Labour's transport spokeswoman, Mary Creagh, said: "Cabinet ministers such as Jeremy Hunt, Philip Hammond and William Hague will be delighted at more money for their local stations, while Tory MPs in marginal constituencies will be hoping this investment will save their seats.
"David Cameron's out-of-touch Tories have slashed this funding, from £43m a year to just £25m a year. How can people with disabilities have any trust that the Government is on their side?"
With less than three weeks to go until the local and European elections, Ukip has continued to surge in the polls. Yesterday Nigel Farage, Ukip's leader, was faced with more revelations about the questionable views of his party's candidates. Harry Perry, a council candidate in Stockport, said on Twitter that Pakistan should be "nuked" and that the Prime Minister was a "gay-loving nutcase".
Unveiling a Ukip billboard campaign on the cliffs at Dover, Mr Farage said: "I've never heard of the bloke until last night. I've no idea who he is … Clearly his attitude and views are entirely inconsistent with being a member of Ukip. Simple. Yeah, we've got some idiots.
"What is happening here is the Establishment is singling out a handful of unpleasant comments made by Ukip people and yet the other parties do these things and say these things it would appear with impunity."
Mr Farage also defended the Top Gear presenter Jeremy Clarkson over the row involving his alleged use of the N-word. The Ukip leader said: "The more controversial Jeremy Clarkson is, the more people watch his programme, and the more money the BBC makes out of marketing a show that sells globally and makes them a fortune. I would think it's just typical Clarkson, getting very, very close to the line of being offensive but perhaps not quite going over it."
This week the cross-party campaign against Ukip, organised by the Migration Matters Trust, will launch posters accusing the party of racism. Last month Mr Farage wrote: "I've signed the petition – you should too! Remember it'll be the Albanians next."

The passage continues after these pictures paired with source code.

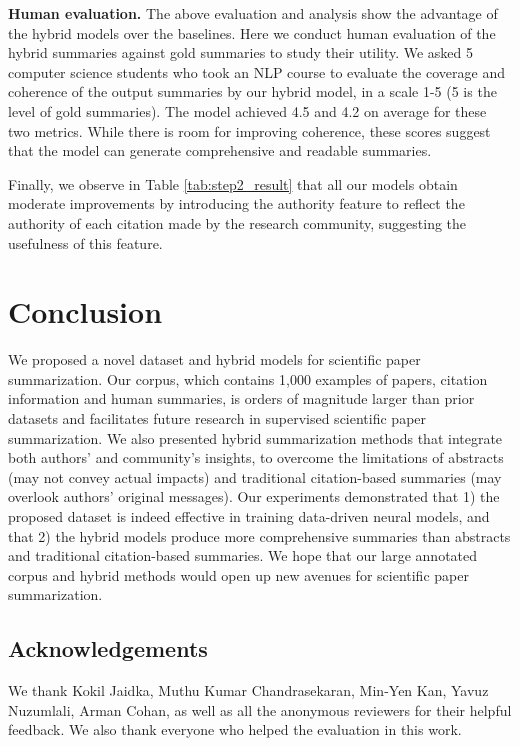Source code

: \documentclass[letterpaper]{article} \usepackage{aaai19}  \usepackage{times}  \usepackage{helvet}  \usepackage{courier}  \usepackage{url}
\begin{document}
\textbf{Human evaluation.}
The above evaluation and analysis show the advantage of the hybrid models over the baselines.
Here we conduct human evaluation of the hybrid summaries against gold summaries to study their utility.
We asked 5 computer science students who took an NLP course to evaluate the coverage and coherence of the output summaries by our hybrid model, in a scale 1-5 (5 is the level of gold summaries).
The model achieved 4.5 and 4.2 on average for these two metrics. While there is room for improving coherence, these scores suggest that the model can generate comprehensive and readable summaries.


Finally, we observe in Table \ref{tab:step2_result} that all our models obtain moderate improvements by introducing the authority feature to reflect the authority of each citation made by the research community, suggesting the usefulness of this feature.







\section{Conclusion}
We proposed a novel dataset and hybrid models for scientific paper summarization.
Our corpus,
which contains
1,000 examples of papers, citation information and human summaries,
is orders of magnitude larger than prior datasets and facilitates future research in supervised scientific paper summarization.
We also presented hybrid summarization methods that integrate both authors' and
community's insights,
to
overcome the limitations of abstracts (may not convey actual impacts) and traditional citation-based summaries (may overlook authors' original messages).
Our experiments demonstrated that 1) the proposed dataset is indeed effective in training data-driven neural models,
and
that 2) the hybrid models produce more comprehensive summaries than abstracts and traditional citation-based summaries.
We hope that our large
annotated corpus and hybrid methods would open up new
avenues for scientific paper summarization.





\subsection*{Acknowledgements}
We thank Kokil Jaidka, Muthu Kumar Chandrasekaran, Min-Yen Kan, Yavuz Nuzumlali, Arman Cohan, as well as all the anonymous reviewers for their helpful feedback.
We also thank everyone who helped the evaluation in this work.







\end{document}

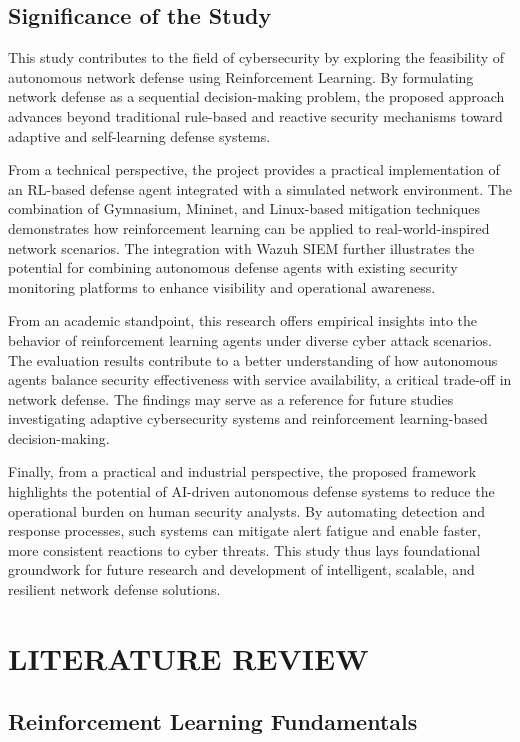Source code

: \documentclass[12pt,a4paper]{report}
\begin{document}
\section{Significance of the Study}

This study contributes to the field of cybersecurity by exploring the feasibility of autonomous network defense using Reinforcement Learning.
By formulating network defense as a sequential decision-making problem, the proposed approach advances beyond traditional rule-based and reactive security mechanisms toward adaptive and self-learning defense systems.

From a technical perspective, the project provides a practical implementation of an RL-based defense agent integrated with a simulated network environment.
The combination of Gymnasium, Mininet, and Linux-based mitigation techniques demonstrates how reinforcement learning can be applied to real-world-inspired network scenarios.
The integration with Wazuh SIEM further illustrates the potential for combining autonomous defense agents with existing security monitoring platforms to enhance visibility and operational awareness.

From an academic standpoint, this research offers empirical insights into the behavior of reinforcement learning agents under diverse cyber attack scenarios.
The evaluation results contribute to a better understanding of how autonomous agents balance security effectiveness with service availability, a critical trade-off in network defense.
The findings may serve as a reference for future studies investigating adaptive cybersecurity systems and reinforcement learning-based decision-making.

Finally, from a practical and industrial perspective, the proposed framework highlights the potential of AI-driven autonomous defense systems to reduce the operational burden on human security analysts.
By automating detection and response processes, such systems can mitigate alert fatigue and enable faster, more consistent reactions to cyber threats.
This study thus lays foundational groundwork for future research and development of intelligent, scalable, and resilient network defense solutions.

\chapter{LITERATURE REVIEW}
\section{Reinforcement Learning Fundamentals}
\end{document}
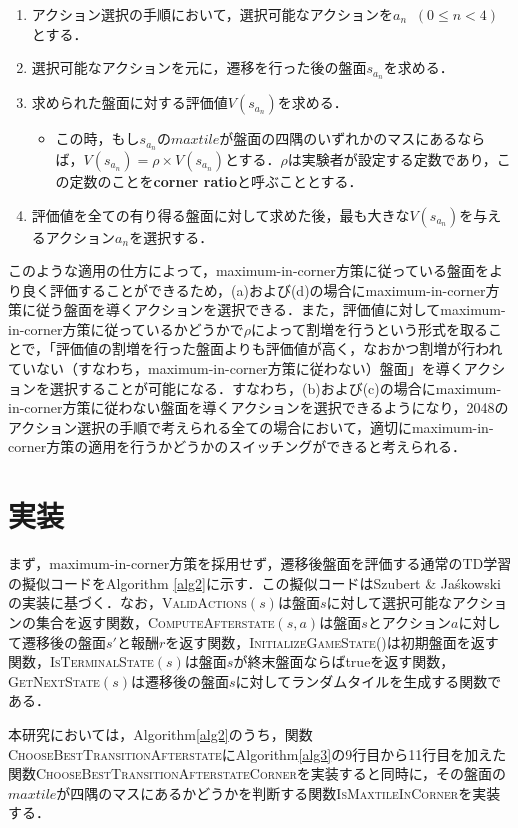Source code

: \documentclass{suribt}
\begin{document}
\begin{enumerate}
\item アクション選択の手順において，選択可能なアクションを$a_n \;\; (0 \leq n < 4)$とする．
\item 選択可能なアクションを元に，遷移を行った後の盤面$s_{a_n}$を求める．
\item 求められた盤面に対する評価値$V(s_{a_n})$を求める．
\begin{itemize}
\item この時，もし$s_{a_n}$の$maxtile$が盤面の四隅のいずれかのマスにあるならば，$V(s_{a_n}) = {\rho} \times V(s_{a_n})$とする．${\rho}$は実験者が設定する定数であり，この定数のことを\textbf{corner ratio}と呼ぶこととする．
\end{itemize}
\item 評価値を全ての有り得る盤面に対して求めた後，最も大きな$V(s_{a_n})$を与えるアクション$a_n$を選択する．
\end{enumerate}

このような適用の仕方によって，maximum-in-corner方策に従っている盤面をより良く評価することができるため，(a)および(d)の場合にmaximum-in-corner方策に従う盤面を導くアクションを選択できる．また，評価値に対してmaximum-in-corner方策に従っているかどうかで${\rho}$によって割増を行うという形式を取ることで，「評価値の割増を行った盤面よりも評価値が高く，なおかつ割増が行われていない（すなわち，maximum-in-corner方策に従わない）盤面」を導くアクションを選択することが可能になる．すなわち，(b)および(c)の場合にmaximum-in-corner方策に従わない盤面を導くアクションを選択できるようになり，2048のアクション選択の手順で考えられる全ての場合において，適切にmaximum-in-corner方策の適用を行うかどうかのスイッチングができると考えられる．

\section{実装}
まず，maximum-in-corner方策を採用せず，遷移後盤面を評価する通常のTD学習の擬似コードをAlgorithm \ref{alg2}に示す．この擬似コードはSzubert \& Ja\'{s}kowskiの実装に基づく．なお，\textsc{ValidActions}$(s)$は盤面$s$に対して選択可能なアクションの集合を返す関数，\textsc{ComputeAfterstate}$(s,a)$は盤面$s$とアクション$a$に対して遷移後の盤面$s'$と報酬$r$を返す関数，\textsc{InitializeGameState()}は初期盤面を返す関数，\textsc{IsTerminalState}$(s)$は盤面$s$が終末盤面ならばtrueを返す関数，\textsc{GetNextState}$(s)$は遷移後の盤面$s$に対してランダムタイルを生成する関数である．

本研究においては，Algorithm\ref{alg2}のうち，関数\textsc{ChooseBestTransitionAfterstate}にAlgorithm\ref{alg3}の9行目から11行目を加えた関数\textsc{ChooseBestTransitionAfterstateCorner}を実装すると同時に，その盤面の$maxtile$が四隅のマスにあるかどうかを判断する関数\textsc{IsMaxtileInCorner}を実装する．
\end{document}
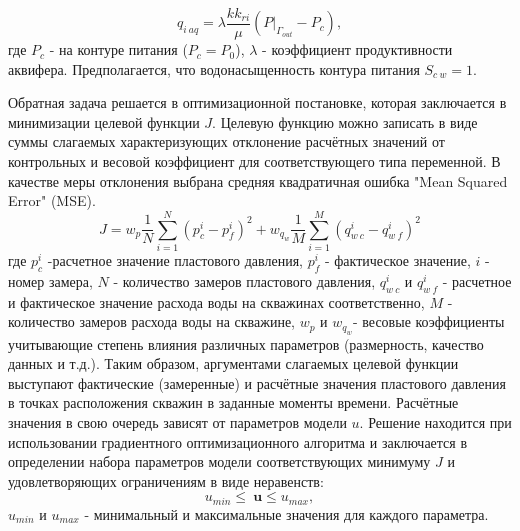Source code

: \documentclass{article}
\begin{document}
\begin{equation} \label{qaq}
q_{i\:aq} = \lambda \frac{kk_{ri}}{\mu}(P|_{\Gamma_{out}}-P_c),
\end{equation}
где $P_{c}$ - на контуре питания ($P_c = P_0$), $\lambda$ - коэффициент продуктивности аквифера. Предполагается, что водонасыщенность контура питания $S_{c\:w} = 1$.

Обратная задача решается в оптимизационной постановке, которая заключается в минимизации целевой функции $J$. Целевую функцию можно записать в виде суммы слагаемых характеризующих отклонение расчётных значений от контрольных и весовой коэффициент для соответствующего типа переменной. В качестве меры отклонения выбрана средняя квадратичная ошибка "Mean Squared Error" (MSE). 
\begin{equation} \label{mape}
	J=w_p\frac{1}{N}\sum_{i=1}^N{\left(p_c^i-p_f^i\right)^2}+w_{q_w}\frac{1}{M}\sum_{i=1}^M{\left(q_{w\:c}^i-q_{w\:f}^i\right)^2}
\end{equation}
где $p_c^i$ -расчетное значение пластового давления, $p_f^i$ - фактическое значение, $i$ - номер замера, $N$ - количество замеров пластового давления, $q_{w\:c}^i$ и $q_{w\:f}^i$ - расчетное и фактическое значение расхода воды на скважинах соответственно, $M$ - количество замеров расхода воды на скважине, $w_p$ и $w_{q_w}$- весовые коэффициенты учитывающие степень влияния различных параметров (размерность, качество данных и т.д.). Таким образом, аргументами слагаемых целевой функции выступают фактические (замеренные) и расчётные значения пластового давления в точках расположения скважин в заданные моменты времени. 
 Расчётные значения в свою очередь зависят от параметров модели $u$. Решение находится при использовании градиентного оптимизационного алгоритма и заключается в определении набора параметров модели соответствующих минимуму $J$ и удовлетворяющих ограничениям в виде неравенств:
\begin{equation*}
u_{min}\leq\ \boldsymbol{u}\leq u_{max},
\end{equation*}
$u_{min}$ и $u_{max}$ - минимальный и максимальные значения для каждого параметра.
\end{document}
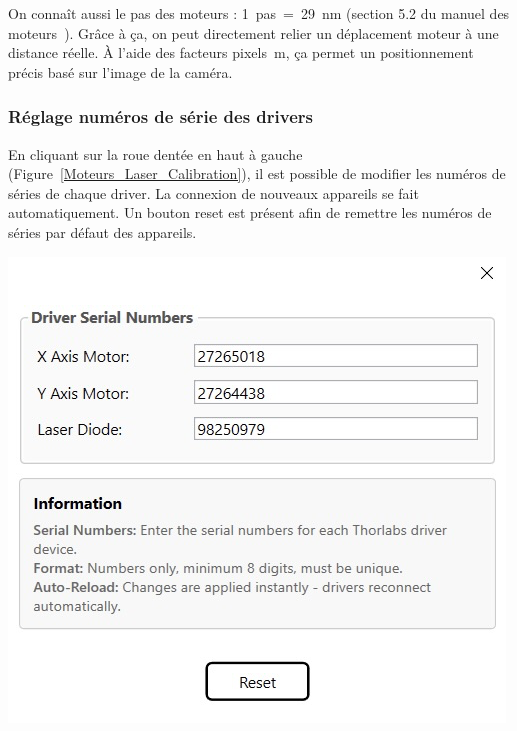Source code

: On connaît aussi le pas des moteurs : 1~pas~=~29~nm (section 5.2 du manuel des moteurs~\cite{motorZ812B}). Grâce à ça, on peut directement relier un déplacement moteur à une distance réelle. À l'aide des facteurs pixels~\textmu m, ça permet un positionnement précis basé sur l'image de la caméra.

\subsubsection{Réglage numéros de série des drivers}

\begin{minipage}[c]{0.4\textwidth}
    En cliquant sur la roue dentée en haut à gauche (Figure~\ref{Moteurs_Laser_Calibration}), il est possible de modifier les numéros de séries de chaque driver. La connexion de nouveaux appareils se fait automatiquement. Un bouton reset est présent afin de remettre les numéros de séries par défaut des appareils.
\end{minipage}
\begin{minipage}[c]{0.58\textwidth}
    \begin{center}
        \includegraphics[width=\textwidth]{assets/figures/Application_ServoVision/Settings_Drivers.png}
    \end{center}
    \label{Settings_Drivers}
\end{minipage}

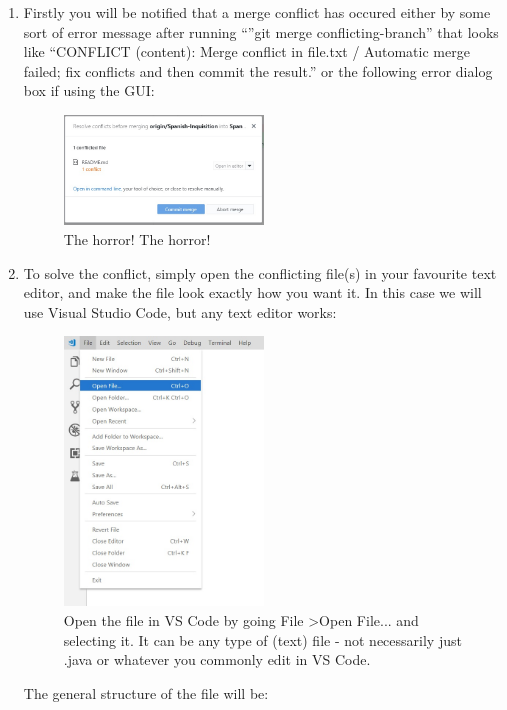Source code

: \documentclass[11pt, titlepage]{article}
\begin{document}
\begin{enumerate}
	\item Firstly you will be notified that a merge conflict has occured either by some sort of error message after running ``''git merge conflicting-branch'' that looks like ``CONFLICT (content): Merge conflict in file.txt / Automatic merge failed; fix conflicts and then commit the result.'' or the following error dialog box if using the GUI:
	\begin{figure}[H]
		\centering
		\includegraphics[width=0.5\textwidth]{SMC/1conflict-dialog}
		\caption{The horror! The horror!}
	\end{figure}
	\item To solve the conflict, simply open the conflicting file(s) in your favourite text editor, and make the file look exactly how you want it. In this case we will use Visual Studio Code, but any text editor works:
	\begin{figure}[H]
		\centering
		\includegraphics[width=0.5\textwidth]{SMC/2open-file}
		\caption{Open the file in VS Code by going File \textgreater Open File... and selecting it. It can be any type of (text) file - not necessarily just .java or whatever you commonly edit in VS Code.}
	\end{figure}
	The general structure of the file will be:
	\begin{table}[H]

\end{table}
\end{enumerate}
\end{document}
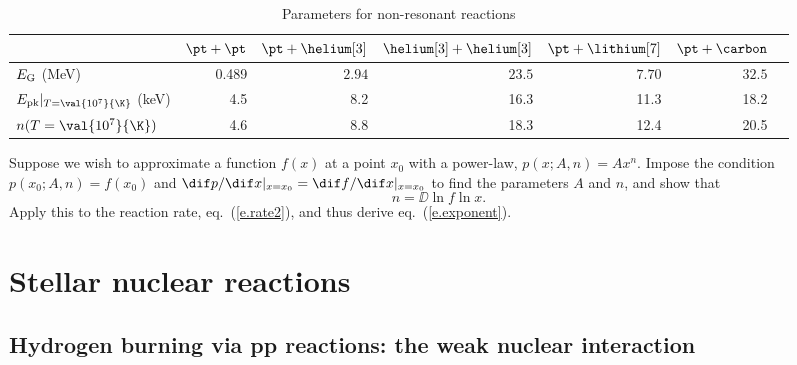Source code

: \begin{table}[hb]
\caption{\label{t.reaction} Parameters for non-resonant reactions}
\begin{tabular}{lrrrrrr}
 & $\pt+\pt$ & $\pt+\helium[3]$ & $\helium[3]+\helium[3]$ & $\pt+\lithium[7]$ & $\pt+\carbon$\\
\hline
$E_{\mathrm{G}}$ (MeV) & 0.489 & $2.94$ & $23.5$ & $7.70$ & $32.5$\\
$\Epk|_{T=\val{10^{7}}{\K}}$ (keV) & 4.5 & 8.2 & 16.3 & 11.3 & 18.2\\
$n(T = \val{10^{7}}{\K})$ & 4.6 & 8.8 & 18.3 & 12.4 & 20.5
\end{tabular}
\end{table}

\begin{exercisebox}
\label{ex.power-law}
Suppose we wish to approximate a function $f(x)$ at a point $x_{0}$ with a power-law, $p(x;A,n) = Ax^{n}$. Impose the condition $p(x_{0};A,n) = f(x_{0})$ and $\dif p/\dif x |_{x=x_{0}} = \dif f/\dif x|_{x=x_{0}}$ to find the parameters $A$ and $n$, and show that
\[
	n = \DD{\ln f}{\ln x}.
\]
Apply this to the reaction rate, eq.~(\ref{e.rate2}), and thus derive eq.~(\ref{e.exponent}).
\end{exercisebox}

\section{Stellar nuclear reactions}

\subsection{Hydrogen burning via pp reactions: the weak nuclear interaction}

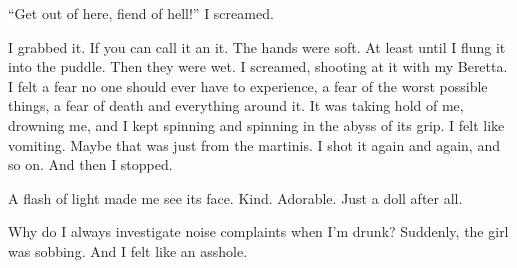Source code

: ``Get out of here, fiend of hell!'' I screamed.



I grabbed it. If you can call it an it. The hands were soft. At
least until I flung it into the puddle. Then they were wet. I
screamed, shooting at it with my Beretta. I felt a fear no one
should ever have to experience, a fear of the worst possible
things, a fear of death and everything around it. It was taking
hold of me, drowning me, and I kept spinning and spinning in the
abyss of its grip. I felt like vomiting. Maybe that was just from
the martinis. I shot it again and again, and so on. And then I
stopped.



A flash of light made me see its face. Kind. Adorable. Just a doll
after all.



Why do I always investigate noise complaints when I'm drunk?
Suddenly, the girl was sobbing. And I felt like an asshole. 

 



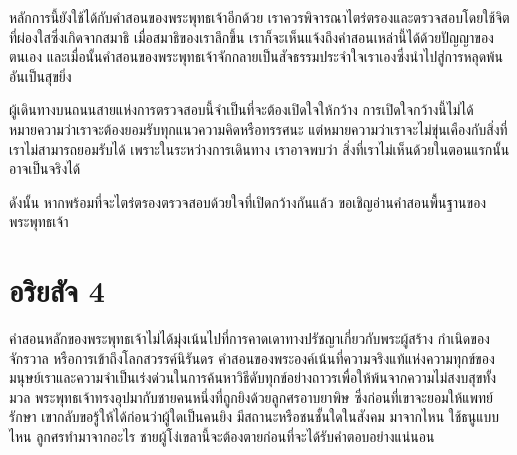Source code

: \documentclass[12pt, openany]{book}
\begin{document}
หลักการ{\wbr}นี้{\wbr}ยัง{\wbr}ใช้{\wbr}ได้{\wbr}กับ{\wbr}คํา{\wbr}สอน{\wbr}ของ{\wbr}พระพุทธเจ้า{\wbr}อีก{\wbr}ด้วย  เรา{\wbr}ควร{\wbr}พิจารณา{\wbr}ไตร่ตรอง{\wbr}และ{\wbr}ตรวจสอบ{\wbr}โดย{\wbr}ใช้{\wbr}จิต{\wbr}ที่{\wbr}ผ่องใส{\wbr}ซึ่ง{\wbr}เกิด{\wbr}จาก{\wbr}สมาธิ  เมื่อ{\wbr}สมาธิ{\wbr}ของ{\wbr}เรา{\wbr}ลึก{\wbr}ขึ้น เรา{\wbr}ก็{\wbr}จะ{\wbr}เห็น{\wbr}แจ้ง{\wbr}ถึง{\wbr}คํา{\wbr}สอน{\wbr}เหล่า{\wbr}นี้{\wbr}ได้{\wbr}ด้วย{\wbr}ปัญญา{\wbr}ของ{\wbr}ตนเอง และ{\wbr}เมื่อนั้น{\wbr}คํา{\wbr}สอน{\wbr}ของ{\wbr}พระพุทธเจ้า{\wbr}จัก{\wbr}กลาย{\wbr}เป็น{\wbr}สัจธรรม{\wbr}ประจำ{\wbr}ใจ{\wbr}เรา{\wbr}เอง{\wbr}ซึ่ง{\wbr}นำ{\wbr}ไป{\wbr}สู่{\wbr}การ{\wbr}หลุดพ้น{\wbr}อัน{\wbr}เป็น{\wbr}สุข{\wbr}ยิ่ง{\wbr}

ผู้{\wbr}เดินทาง{\wbr}บน{\wbr}ถนน{\wbr}สาย{\wbr}แห่ง{\wbr}การ{\wbr}ตรวจสอบ{\wbr}นี้{\wbr}จำเป็น{\wbr}ที่{\wbr}จะ{\wbr}ต้อง{\wbr}เปิด{\wbr}ใจ{\wbr}ให้{\wbr}กว้าง  การ{\wbr}เปิด{\wbr}ใจ{\wbr}กว้าง{\wbr}นี้{\wbr}ไม่{\wbr}ได้{\wbr}หมายความ{\wbr}ว่า{\wbr}เรา{\wbr}จะ{\wbr}ต้อง{\wbr}ยอมรับ{\wbr}ทุก{\wbr}แนว{\wbr}ความคิด{\wbr}หรือ{\wbr}ทรรศนะ  แต่{\wbr}หมายความ{\wbr}ว่า{\wbr}เรา{\wbr}จะ{\wbr}ไม่{\wbr}ขุ่น{\wbr}เคือง{\wbr}กับ{\wbr}สิ่ง{\wbr}ที่{\wbr}เรา{\wbr}ไม่{\wbr}สามารถ{\wbr}ยอมรับ{\wbr}ได้ เพราะ{\wbr}ใน{\wbr}ระหว่าง{\wbr}การ{\wbr}เดินทาง เรา{\wbr}อาจ{\wbr}พบ{\wbr}ว่า สิ่ง{\wbr}ที่{\wbr}เรา{\wbr}ไม่{\wbr}เห็นด้วย{\wbr}ใน{\wbr}ตอน{\wbr}แรก{\wbr}นั้น{\wbr}อาจ{\wbr}เป็น{\wbr}จริง{\wbr}ได้  

ดังนั้น หาก{\wbr}พร้อม{\wbr}ที่{\wbr}จะ{\wbr}ไตร่ตรอง{\wbr}ตรวจสอบ{\wbr}ด้วย{\wbr}ใจ{\wbr}ที่{\wbr}เปิด{\wbr}กว้าง{\wbr}กัน{\wbr}แล้ว ขอ{\wbr}เชิญ{\wbr}อ่าน{\wbr}คํา{\wbr}สอน{\wbr}พื้นฐาน{\wbr}ของ{\wbr}พระพุทธเจ้า{\wbr}

\section{อริยสัจ 4}


คําสอน{\wbr}หลัก{\wbr}ของ{\wbr}พระพุทธเจ้า{\wbr}ไม่{\wbr}ได้{\wbr}มุ่ง{\wbr}เน้น{\wbr}ไป{\wbr}ที่{\wbr}การ{\wbr}คาด{\wbr}เดา{\wbr}ทาง{\wbr}ปรัชญา{\wbr}เกี่ยว{\wbr}กับ{\wbr}พระ{\wbr}ผู้{\wbr}สร้าง กําเนิดของ{\wbr}จักรวาล หรือ{\wbr}การ{\wbr}เข้าถึง{\wbr}โลก{\wbr}สวรรค์{\wbr}นิรันดร  คําสอน{\wbr}ของ{\wbr}พระองค์{\wbr}เน้น{\wbr}ที่{\wbr}ความ{\wbr}จริง{\wbr}แท้{\wbr}แห่ง{\wbr}ความ{\wbr}ทุกข์{\wbr}ของ{\wbr}มนุษย์{\wbr}เรา{\wbr}และ{\wbr}ความ{\wbr}จํา{\wbr}เป็น{\wbr}เร่งด่วน{\wbr}ใน{\wbr}การ{\wbr}ค้น{\wbr}หา{\wbr}วิธี{\wbr}ดับ{\wbr}ทุกข์{\wbr}อย่าง{\wbr}ถาวร{\wbr}เพื่อ{\wbr}ให้{\wbr}พ้น{\wbr}จาก{\wbr}ความ{\wbr}ไม่{\wbr}สงบสุข{\wbr}ทั้งมวล  พระพุทธเจ้า{\wbr}ทรง{\wbr}อุปมา{\wbr}กับ{\wbr}ชาย{\wbr}คน{\wbr}หนึ่ง{\wbr}ที่{\wbr}ถูก{\wbr}ยิง{\wbr}ด้วย{\wbr}ลูกศร{\wbr}อาบ{\wbr}ยาพิษ ซึ่ง{\wbr}ก่อน{\wbr}ที่{\wbr}เขา{\wbr}จะ{\wbr}ยอม{\wbr}ให้{\wbr}แพทย์{\wbr}รักษา เขา{\wbr}กลับ{\wbr}ขอ{\wbr}รู้{\wbr}ให้{\wbr}ได้{\wbr}ก่อน{\wbr}ว่า{\wbr}ผู้{\wbr}ใด{\wbr}เป็น{\wbr}คน{\wbr}ยิง มี{\wbr}สถานะ{\wbr}หรือ{\wbr}ชน{\wbr}ชั้น{\wbr}ใด{\wbr}ใน{\wbr}สังคม มา{\wbr}จาก{\wbr}ไหน ใช้{\wbr}ธนู{\wbr}แบบ{\wbr}ไหน ลูกศร{\wbr}ทํา{\wbr}มา{\wbr}จาก{\wbr}อะไร  ชาย{\wbr}ผู้{\wbr}โง่เขลา{\wbr}นี้{\wbr}จะ{\wbr}ต้อง{\wbr}ตาย{\wbr}ก่อน{\wbr}ที่{\wbr}จะ{\wbr}ได้{\wbr}รับ{\wbr}คํา{\wbr}ตอบ{\wbr}อย่าง{\wbr}แน่นอน{\wbr}
\end{document}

The new Migration Matters posters say if "Romanian" was replaced with "Indian", and "Albanians" with "Jamaicans" there would be an outcry. Barbara Roche, the co-chairman of Migration Matters, said: "People need to ask themselves a simple question: if prejudice against a family from Asia or Africa is unacceptable, why is it acceptable when directed against a family from eastern Europe?"